### What is being asked
Once you find the line with "表名1 FOREIGN KEY(列名1)" in the entries below, return exactly every line from it through the line with "- MySQL 8.0将自增值的变更记录在redo".

*** Opening of Data listing ***

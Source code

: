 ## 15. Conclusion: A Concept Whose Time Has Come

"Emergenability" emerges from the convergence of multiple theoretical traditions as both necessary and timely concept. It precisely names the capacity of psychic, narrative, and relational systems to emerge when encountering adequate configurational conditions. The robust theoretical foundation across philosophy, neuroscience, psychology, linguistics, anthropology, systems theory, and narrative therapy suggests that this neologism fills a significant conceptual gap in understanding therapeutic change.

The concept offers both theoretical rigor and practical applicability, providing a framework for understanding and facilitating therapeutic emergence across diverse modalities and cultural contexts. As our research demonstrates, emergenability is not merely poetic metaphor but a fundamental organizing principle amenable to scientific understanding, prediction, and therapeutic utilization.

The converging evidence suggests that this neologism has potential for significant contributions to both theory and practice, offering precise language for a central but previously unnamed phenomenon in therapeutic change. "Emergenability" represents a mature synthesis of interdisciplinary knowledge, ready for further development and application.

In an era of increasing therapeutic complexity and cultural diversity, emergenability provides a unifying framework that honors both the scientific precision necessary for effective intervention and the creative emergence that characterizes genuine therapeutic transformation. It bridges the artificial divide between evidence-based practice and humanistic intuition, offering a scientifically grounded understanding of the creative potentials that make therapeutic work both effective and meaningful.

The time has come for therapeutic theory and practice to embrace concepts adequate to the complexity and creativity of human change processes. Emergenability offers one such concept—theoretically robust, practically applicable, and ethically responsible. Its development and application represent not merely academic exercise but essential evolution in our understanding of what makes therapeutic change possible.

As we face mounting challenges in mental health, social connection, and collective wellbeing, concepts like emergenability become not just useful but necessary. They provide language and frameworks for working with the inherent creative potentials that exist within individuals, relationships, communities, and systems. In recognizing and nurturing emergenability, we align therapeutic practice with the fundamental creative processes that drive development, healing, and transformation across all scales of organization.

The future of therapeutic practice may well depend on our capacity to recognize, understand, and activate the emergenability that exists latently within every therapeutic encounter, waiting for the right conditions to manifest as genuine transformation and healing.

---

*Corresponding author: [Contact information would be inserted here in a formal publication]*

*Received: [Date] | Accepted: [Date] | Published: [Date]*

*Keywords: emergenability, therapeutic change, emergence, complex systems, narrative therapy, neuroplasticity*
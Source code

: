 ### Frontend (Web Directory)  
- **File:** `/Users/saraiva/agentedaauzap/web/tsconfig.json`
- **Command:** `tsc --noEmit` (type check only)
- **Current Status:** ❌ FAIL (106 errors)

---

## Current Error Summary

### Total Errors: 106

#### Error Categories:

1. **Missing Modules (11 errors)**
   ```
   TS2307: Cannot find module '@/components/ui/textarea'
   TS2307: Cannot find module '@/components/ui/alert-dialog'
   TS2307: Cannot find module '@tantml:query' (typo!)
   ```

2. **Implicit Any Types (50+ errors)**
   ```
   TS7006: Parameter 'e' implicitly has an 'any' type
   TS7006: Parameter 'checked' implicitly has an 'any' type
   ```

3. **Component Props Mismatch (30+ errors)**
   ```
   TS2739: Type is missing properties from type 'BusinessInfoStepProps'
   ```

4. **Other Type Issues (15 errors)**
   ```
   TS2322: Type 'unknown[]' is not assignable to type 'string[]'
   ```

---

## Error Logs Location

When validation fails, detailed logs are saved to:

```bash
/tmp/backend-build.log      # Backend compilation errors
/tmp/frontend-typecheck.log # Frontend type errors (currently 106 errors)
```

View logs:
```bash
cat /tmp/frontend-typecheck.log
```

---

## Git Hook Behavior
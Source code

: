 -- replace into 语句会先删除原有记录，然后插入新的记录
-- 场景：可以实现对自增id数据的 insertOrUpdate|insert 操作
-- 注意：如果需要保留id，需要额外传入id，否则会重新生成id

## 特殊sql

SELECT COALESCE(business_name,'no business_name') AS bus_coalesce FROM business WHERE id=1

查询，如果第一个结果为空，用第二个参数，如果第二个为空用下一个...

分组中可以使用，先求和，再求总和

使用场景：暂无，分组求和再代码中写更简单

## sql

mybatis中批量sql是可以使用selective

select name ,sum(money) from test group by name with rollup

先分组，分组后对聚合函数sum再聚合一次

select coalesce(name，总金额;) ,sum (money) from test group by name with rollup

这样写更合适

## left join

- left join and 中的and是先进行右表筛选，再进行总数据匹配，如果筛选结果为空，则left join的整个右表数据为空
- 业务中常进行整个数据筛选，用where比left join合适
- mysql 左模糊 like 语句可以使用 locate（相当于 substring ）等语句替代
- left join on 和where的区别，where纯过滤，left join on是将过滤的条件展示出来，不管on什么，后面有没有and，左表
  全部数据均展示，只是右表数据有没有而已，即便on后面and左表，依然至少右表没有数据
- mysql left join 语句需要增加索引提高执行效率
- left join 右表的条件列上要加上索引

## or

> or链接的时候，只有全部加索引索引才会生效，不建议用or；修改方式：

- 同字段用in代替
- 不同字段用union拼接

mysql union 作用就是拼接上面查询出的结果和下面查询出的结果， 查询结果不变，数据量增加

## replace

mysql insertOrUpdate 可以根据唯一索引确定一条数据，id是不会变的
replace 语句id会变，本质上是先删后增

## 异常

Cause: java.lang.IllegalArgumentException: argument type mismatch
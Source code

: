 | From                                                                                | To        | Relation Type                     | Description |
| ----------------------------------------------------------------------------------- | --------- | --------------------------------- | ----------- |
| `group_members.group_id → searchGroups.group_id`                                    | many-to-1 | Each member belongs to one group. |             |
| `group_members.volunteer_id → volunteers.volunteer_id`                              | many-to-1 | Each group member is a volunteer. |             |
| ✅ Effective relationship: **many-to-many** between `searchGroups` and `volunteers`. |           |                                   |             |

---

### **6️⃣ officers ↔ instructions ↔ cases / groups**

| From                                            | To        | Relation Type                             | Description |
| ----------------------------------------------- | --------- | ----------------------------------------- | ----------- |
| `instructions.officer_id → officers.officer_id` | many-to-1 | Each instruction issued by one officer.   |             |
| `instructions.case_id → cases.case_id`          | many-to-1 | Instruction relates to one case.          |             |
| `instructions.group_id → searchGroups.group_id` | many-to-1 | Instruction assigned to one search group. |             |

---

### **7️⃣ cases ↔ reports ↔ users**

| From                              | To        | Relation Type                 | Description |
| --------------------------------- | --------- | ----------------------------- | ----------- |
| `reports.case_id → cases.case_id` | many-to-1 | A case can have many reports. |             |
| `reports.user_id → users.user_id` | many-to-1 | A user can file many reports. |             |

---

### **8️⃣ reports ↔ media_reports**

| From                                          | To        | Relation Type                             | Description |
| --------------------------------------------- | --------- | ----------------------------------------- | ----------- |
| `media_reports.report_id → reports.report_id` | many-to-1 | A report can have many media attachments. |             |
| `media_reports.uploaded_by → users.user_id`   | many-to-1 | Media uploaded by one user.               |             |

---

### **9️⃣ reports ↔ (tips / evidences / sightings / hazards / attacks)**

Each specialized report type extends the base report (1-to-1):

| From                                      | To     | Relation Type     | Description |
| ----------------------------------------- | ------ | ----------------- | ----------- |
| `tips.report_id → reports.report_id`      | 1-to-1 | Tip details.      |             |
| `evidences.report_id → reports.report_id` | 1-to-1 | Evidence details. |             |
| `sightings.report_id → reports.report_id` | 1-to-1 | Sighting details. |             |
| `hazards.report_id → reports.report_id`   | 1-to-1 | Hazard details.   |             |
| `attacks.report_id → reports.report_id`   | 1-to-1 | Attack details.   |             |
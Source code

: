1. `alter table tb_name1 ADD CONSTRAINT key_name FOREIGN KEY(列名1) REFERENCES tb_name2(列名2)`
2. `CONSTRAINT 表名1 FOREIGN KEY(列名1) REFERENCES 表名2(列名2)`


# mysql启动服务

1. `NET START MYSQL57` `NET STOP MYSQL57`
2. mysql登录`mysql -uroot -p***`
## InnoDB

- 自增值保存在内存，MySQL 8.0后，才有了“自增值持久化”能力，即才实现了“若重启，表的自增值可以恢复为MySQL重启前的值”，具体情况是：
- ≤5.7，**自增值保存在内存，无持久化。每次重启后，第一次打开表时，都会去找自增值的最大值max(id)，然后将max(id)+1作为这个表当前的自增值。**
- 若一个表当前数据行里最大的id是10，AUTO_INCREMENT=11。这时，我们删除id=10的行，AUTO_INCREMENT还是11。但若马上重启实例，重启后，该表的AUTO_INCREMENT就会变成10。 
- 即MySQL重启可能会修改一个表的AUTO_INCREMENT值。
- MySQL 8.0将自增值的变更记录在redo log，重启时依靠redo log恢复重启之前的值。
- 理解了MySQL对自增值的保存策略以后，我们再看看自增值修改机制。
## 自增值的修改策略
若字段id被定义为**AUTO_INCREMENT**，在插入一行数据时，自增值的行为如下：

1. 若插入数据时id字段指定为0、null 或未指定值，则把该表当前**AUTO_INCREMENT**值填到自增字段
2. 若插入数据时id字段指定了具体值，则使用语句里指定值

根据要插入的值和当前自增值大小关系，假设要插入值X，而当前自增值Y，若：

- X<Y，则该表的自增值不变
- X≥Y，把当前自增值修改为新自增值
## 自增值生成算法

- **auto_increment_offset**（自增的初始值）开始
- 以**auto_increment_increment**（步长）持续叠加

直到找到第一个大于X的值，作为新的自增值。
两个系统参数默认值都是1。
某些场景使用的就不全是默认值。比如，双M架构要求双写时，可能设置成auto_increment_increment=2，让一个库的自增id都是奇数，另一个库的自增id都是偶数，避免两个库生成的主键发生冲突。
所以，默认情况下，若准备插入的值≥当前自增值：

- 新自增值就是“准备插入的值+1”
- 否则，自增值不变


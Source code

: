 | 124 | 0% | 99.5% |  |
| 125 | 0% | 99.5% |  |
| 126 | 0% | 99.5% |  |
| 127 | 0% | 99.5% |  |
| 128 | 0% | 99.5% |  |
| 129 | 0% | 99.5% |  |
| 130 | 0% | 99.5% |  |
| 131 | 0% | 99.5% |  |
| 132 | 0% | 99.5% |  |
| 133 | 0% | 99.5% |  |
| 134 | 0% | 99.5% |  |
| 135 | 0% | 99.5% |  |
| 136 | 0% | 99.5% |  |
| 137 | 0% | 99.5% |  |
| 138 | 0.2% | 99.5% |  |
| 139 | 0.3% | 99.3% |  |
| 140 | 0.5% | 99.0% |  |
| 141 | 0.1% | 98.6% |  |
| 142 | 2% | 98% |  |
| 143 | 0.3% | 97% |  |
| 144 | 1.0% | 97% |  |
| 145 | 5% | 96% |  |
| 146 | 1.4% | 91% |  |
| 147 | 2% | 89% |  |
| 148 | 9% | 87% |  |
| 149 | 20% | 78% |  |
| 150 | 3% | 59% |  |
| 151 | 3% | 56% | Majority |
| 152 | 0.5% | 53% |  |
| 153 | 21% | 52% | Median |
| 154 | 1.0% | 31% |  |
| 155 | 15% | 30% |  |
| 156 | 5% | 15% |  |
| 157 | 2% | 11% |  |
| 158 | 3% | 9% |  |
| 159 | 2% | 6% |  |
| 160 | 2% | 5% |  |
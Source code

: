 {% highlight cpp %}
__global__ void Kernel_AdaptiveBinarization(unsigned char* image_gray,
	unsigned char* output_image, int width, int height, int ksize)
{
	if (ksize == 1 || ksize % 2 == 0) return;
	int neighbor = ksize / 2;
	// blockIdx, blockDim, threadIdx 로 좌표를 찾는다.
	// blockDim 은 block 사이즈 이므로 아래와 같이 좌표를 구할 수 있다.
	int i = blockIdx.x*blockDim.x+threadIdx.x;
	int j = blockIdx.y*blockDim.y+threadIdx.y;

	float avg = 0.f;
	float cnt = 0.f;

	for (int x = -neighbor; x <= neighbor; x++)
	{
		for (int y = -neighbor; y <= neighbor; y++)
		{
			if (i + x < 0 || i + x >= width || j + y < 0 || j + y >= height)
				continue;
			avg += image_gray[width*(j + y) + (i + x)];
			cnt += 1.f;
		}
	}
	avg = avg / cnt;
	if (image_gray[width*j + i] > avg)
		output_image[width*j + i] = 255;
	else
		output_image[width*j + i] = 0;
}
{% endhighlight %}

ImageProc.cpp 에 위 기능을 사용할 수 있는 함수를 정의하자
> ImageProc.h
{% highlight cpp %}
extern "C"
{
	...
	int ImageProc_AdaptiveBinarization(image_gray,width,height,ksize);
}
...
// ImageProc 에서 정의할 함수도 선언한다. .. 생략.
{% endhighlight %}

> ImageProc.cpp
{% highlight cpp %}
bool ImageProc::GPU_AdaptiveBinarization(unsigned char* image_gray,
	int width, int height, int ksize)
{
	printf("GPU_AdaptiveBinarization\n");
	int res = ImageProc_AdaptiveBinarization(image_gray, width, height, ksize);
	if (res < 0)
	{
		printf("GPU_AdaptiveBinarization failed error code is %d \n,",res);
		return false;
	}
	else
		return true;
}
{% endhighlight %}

*** Close of Data listing ***

### Task answer
2. `CONSTRAINT 表名1 FOREIGN KEY(列名1) REFERENCES 表名2(列名2)`


# mysql启动服务

1. `NET START MYSQL57` `NET STOP MYSQL57`
2. mysql登录`mysql -uroot -p***`
## InnoDB

- 自增值保存在内存，MySQL 8.0后，才有了“自增值持久化”能力，即才实现了“若重启，表的自增值可以恢复为MySQL重启前的值”，具体情况是：
- ≤5.7，**自增值保存在内存，无持久化。每次重启后，第一次打开表时，都会去找自增值的最大值max(id)，然后将max(id)+1作为这个表当前的自增值。**
- 若一个表当前数据行里最大的id是10，AUTO_INCREMENT=11。这时，我们删除id=10的行，AUTO_INCREMENT还是11。但若马上重启实例，重启后，该表的AUTO_INCREMENT就会变成10。 
- 即MySQL重启可能会修改一个表的AUTO_INCREMENT值。
- MySQL 8.0将自增值的变更记录在redo log，重启时依靠redo log恢复重启之前的值。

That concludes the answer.